_DATA SHOWN_:

────────────────────

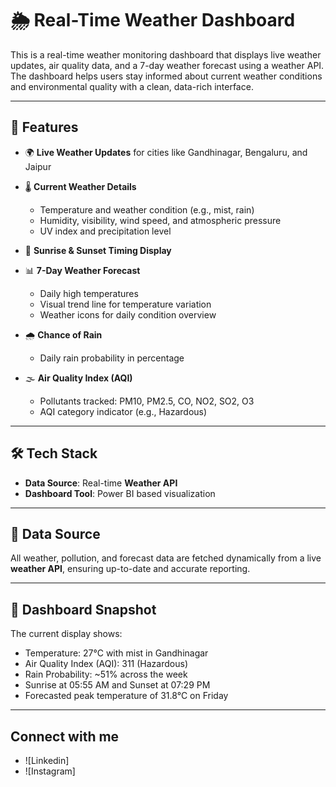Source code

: # 🌦 Real-Time Weather Dashboard

This is a real-time weather monitoring dashboard that displays live weather updates, air quality data, and a 7-day weather forecast using a weather API. The dashboard helps users stay informed about current weather conditions and environmental quality with a clean, data-rich interface.

---

## 📌 Features

* 🌍 **Live Weather Updates** for cities like Gandhinagar, Bengaluru, and Jaipur
* 🌡️ **Current Weather Details**

  * Temperature and weather condition (e.g., mist, rain)
  * Humidity, visibility, wind speed, and atmospheric pressure
  * UV index and precipitation level
* 🌅 **Sunrise & Sunset Timing Display**
* 📊 **7-Day Weather Forecast**

  * Daily high temperatures
  * Visual trend line for temperature variation
  * Weather icons for daily condition overview
* 🌧️ **Chance of Rain**

  * Daily rain probability in percentage
* 🌫️ **Air Quality Index (AQI)**

  * Pollutants tracked: PM10, PM2.5, CO, NO2, SO2, O3
  * AQI category indicator (e.g., Hazardous)

---

## 🛠️ Tech Stack

* **Data Source**: Real-time **Weather API** 
* **Dashboard Tool**: Power BI based visualization

---

## 📡 Data Source

All weather, pollution, and forecast data are fetched dynamically from a live **weather API**, ensuring up-to-date and accurate reporting.

---

## 📸 Dashboard Snapshot

The current display shows:

* Temperature: 27°C with mist in Gandhinagar
* Air Quality Index (AQI): 311 (Hazardous)
* Rain Probability: \~51% across the week
* Sunrise at 05:55 AM and Sunset at 07:29 PM
* Forecasted peak temperature of 31.8°C on Friday

---
## Connect with me
* ![Linkedin]
* ![Instagram]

────────────────────

Your copy of the entries must be exact and must contain no pictures.

_RESPONSE TO THE EXERCISE_:
Source code

: # 🌦 Real-Time Weather Dashboard

This is a real-time weather monitoring dashboard that displays live weather updates, air quality data, and a 7-day weather forecast using a weather API. The dashboard helps users stay informed about current weather conditions and environmental quality with a clean, data-rich interface.

---

## 📌 Features

* 🌍 **Live Weather Updates** for cities like Gandhinagar, Bengaluru, and Jaipur
* 🌡️ **Current Weather Details**

  * Temperature and weather condition (e.g., mist, rain)
  * Humidity, visibility, wind speed, and atmospheric pressure
  * UV index and precipitation level
* 🌅 **Sunrise & Sunset Timing Display**
* 📊 **7-Day Weather Forecast**

  * Daily high temperatures
  * Visual trend line for temperature variation
  * Weather icons for daily condition overview
* 🌧️ **Chance of Rain**

  * Daily rain probability in percentage
* 🌫️ **Air Quality Index (AQI)**

  * Pollutants tracked: PM10, PM2.5, CO, NO2, SO2, O3
  * AQI category indicator (e.g., Hazardous)

---

## 🛠️ Tech Stack

* **Data Source**: Real-time **Weather API** 
* **Dashboard Tool**: Power BI based visualization

---

## 📡 Data Source

All weather, pollution, and forecast data are fetched dynamically from a live **weather API**, ensuring up-to-date and accurate reporting.

---

## 📸 Dashboard Snapshot

The current display shows:

* Temperature: 27°C with mist in Gandhinagar
* Air Quality Index (AQI): 311 (Hazardous)
* Rain Probability: \~51% across the week
* Sunrise at 05:55 AM and Sunset at 07:29 PM
* Forecasted peak temperature of 31.8°C on Friday

---
## Connect with me
* ![Linkedin]
* ![Instagram]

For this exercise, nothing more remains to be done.